What Did Bush Know?And what did he think his intelligence agencies knew about Iraqi WMD?

What did the president know about Iraqi WMD—or, more to the point, what did he think (or what was he led to think) his intelligence agencies knew?
This is why the Senate Intelligence Committee wants the summary released. It's the same reason the 9/11 commission wanted the White House to release the president's daily intelligence briefing of Aug. 6, 2001 (the one headlined, "Bin Laden Determined To Strike in U.S."). They want to know what the president knew. Did he have reason to see Osama Bin Laden's attack coming—and, if so, should he have done something about it? Did he know about internal disputes over the evidence of Iraqi weapons programs—and, if so, should he have thought twice about going to war?
If all George W. Bush knew about the Iraqi threat was gleaned from a one-page summary that stated the case for WMD—and that did not even acknowledge the existence of a case for skepticism—that's important to know. It's important for citizens who want some insight on why we went to war. And it's important for the president, who may decide to read a longer document the next time there's trouble.

Emphasis added by me. *ahem*. Especially when that longer document is written at his request, expressly for him.

A National Intelligence Estimate is not an ordinary report. It marks the one occasion when the Central Intelligence Agency warrants its name, acting as a central entity that pulls together the assessments of all the myriad intelligence departments, noting where they agree and where they differ. Most NIEs are produced on an annual basis.
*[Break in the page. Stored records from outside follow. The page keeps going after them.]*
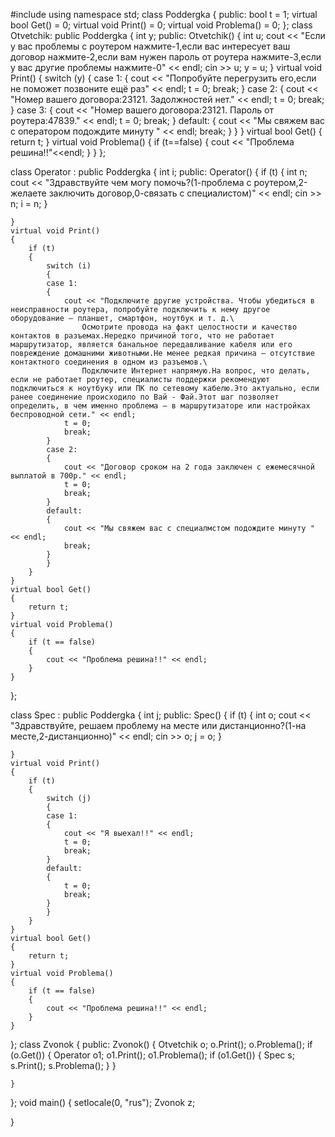 #include<iostream>
using namespace std;
class Poddergka
{
public:
	bool t = 1;
	virtual bool Get() = 0;
	virtual void Print() = 0;
	virtual void Problema() = 0;
};
class Otvetchik: public Poddergka
{
	int y;
public:
	Otvetchik()
	{
		int u;
		cout << "Если у вас проблемы с роутером нажмите-1,если вас интересует ваш договор нажмите-2,если вам нужен пароль от роутера нажмите-3,если у вас другие проблемы нажмите-0" << endl;
		cin >> u;
		y = u;
	}
	virtual void Print()
	{
		switch (y)
		{
		case 1:
		{
			cout << "Попробуйте перегрузить его,если не поможет позвоните ещё раз" << endl;
			t = 0;
			break;
		}
		case 2:
		{
			cout << "Номер вашего договора:23121. Задолжностей нет." << endl;
			t = 0;
			break;
		}
		case 3:
		{
			cout << "Номер вашего договора:23121. Пароль от роутера:47839." << endl;
			t = 0;
			break;
		}
		default:
		{
			cout << "Мы свяжем вас с оператором подождите минуту " << endl;
			break;
		}
		}
	}
	virtual bool Get()
	{
		return t;
	}
	virtual void Problema()
	{
		if (t==false)
		{
			cout << "Проблема решина!!"<<endl;
		}
	}
};

class Operator : public Poddergka
{
	int i;
public:
	Operator()
	{
		if (t)
		{
			int n;
			cout << "Здравствуйте чем могу помочь?(1-проблема с роутером,2-желаете заключить договор,0-связать с специалистом)" << endl;
			cin >> n;
			i = n;
		}
		
	}
	virtual void Print()
	{
		if (t)
		{
			switch (i)
			{
			case 1:
			{
				cout << "Подключите другие устройства. Чтобы убедиться в неисправности роутера, попробуйте подключить к нему другое оборудование — планшет, смартфон, ноутбук и т. д.\
					Осмотрите провода на факт целостности и качество контактов в разъемах.Нередко причиной того, что не работает маршрутизатор, является банальное передавливание кабеля или его повреждение домашними животными.Не менее редкая причина — отсутствие контактного соединения в одном из разъемов.\
					Подключите Интернет напрямую.На вопрос, что делать, если не работает роутер, специалисты поддержки рекомендуют подключиться к ноутбуку или ПК по сетевому кабелю.Это актуально, если ранее соединение происходило по Вай - Фай.Этот шаг позволяет определить, в чем именно проблема — в маршрутизаторе или настройках беспроводной сети." << endl;
				t = 0;
				break;
			}
			case 2:
			{
				cout << "Договор сроком на 2 года заключен с ежемесячной выплатой в 700р." << endl;
				t = 0;
				break;
			}
			default:
			{
				cout << "Мы свяжем вас с специалмстом подождите минуту " << endl;
				break;
			}
			}
		}
	}
	virtual bool Get()
	{
		return t;
	}
	virtual void Problema()
	{
		if (t == false)
		{
			cout << "Проблема решина!!" << endl;
		}
	}
};

class Spec : public Poddergka
{
	int j;
public:
	Spec()
	{
		if (t)
		{
			int о;
			cout << "Здравствуйте, решаем проблему на месте или дистанционно?(1-на месте,2-дистанционно)" << endl;
			cin >> о;
			j = о;
		}

	}
	virtual void Print()
	{
		if (t)
		{
			switch (j)
			{
			case 1:
			{
				cout << "Я выехал!!" << endl;
				t = 0;
				break;
			}
			default:
			{
				t = 0;
				break;
			}
			}
		}
	}
	virtual bool Get()
	{
		return t;
	}
	virtual void Problema()
	{
		if (t == false)
		{
			cout << "Проблема решина!!" << endl;
		}
	}
};
class Zvonok
{
public:
	Zvonok()
	{
		Otvetchik o;
		o.Print();
		o.Problema();
		if (o.Get())
		{
			Operator o1;
			o1.Print();
			o1.Problema();
			if (o1.Get())
			{
				Spec s;
				s.Print();
				s.Problema();
			}
		}
		
	}
};
void main()
{
	setlocale(0, "rus");
	Zvonok z;

 }

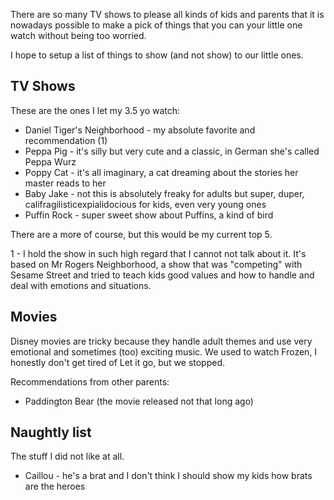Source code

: There are so many TV shows to please all kinds of kids and parents that it is nowadays possible to make a pick of things that you can your little one watch without being too worried.

I hope to setup a list of things to show (and not show) to our little ones.

## TV Shows
These are the ones I let my 3.5 yo watch:
* Daniel Tiger's Neighborhood - my absolute favorite and recommendation (1)
* Peppa Pig - it's silly but very cute and a classic, in German she's called Peppa Wurz
* Poppy Cat - it's all imaginary, a cat dreaming about the stories her master reads to her
* Baby Jake - not this is absolutely freaky for adults but super, duper, califragilisticexpialidocious for kids, even very young ones
* Puffin Rock - super sweet show about Puffins, a kind of bird

There are a more of course, but this would be my current top 5.

1 - I hold the show in such high regard that I cannot not talk about it. It's based on Mr Rogers Neighborhood, a show that was "competing" with Sesame Street and tried to teach kids good values and how to handle and deal with emotions and situations.

## Movies
Disney movies are tricky because they handle adult themes and use very emotional and sometimes (too) exciting music. We used to watch Frozen, I honestly don't get tired of Let it go, but we stopped.

Recommendations from other parents:
* Paddington Bear (the movie released not that long ago)

## Naughtly list
The stuff I did not like at all.
* Caillou - he's a brat and I don't think I should show my kids how brats are the heroes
Occasionally, the CIA is asked to produce what used to be called a "special" NIE. The 2002 estimate in question, titled "Iraq's Continuing Program for Weapons of Mass Destruction," was such a document. It was ordered so that the president could decide, in an informed manner, whether to go to war. The president is the main consumer of the NIE; it is written entirely for his benefit. To shrink the thing into a single page—to remove all distinctions between certainty and guesswork—is to evade the whole point.

*ahem* Emphasis, again, added by me.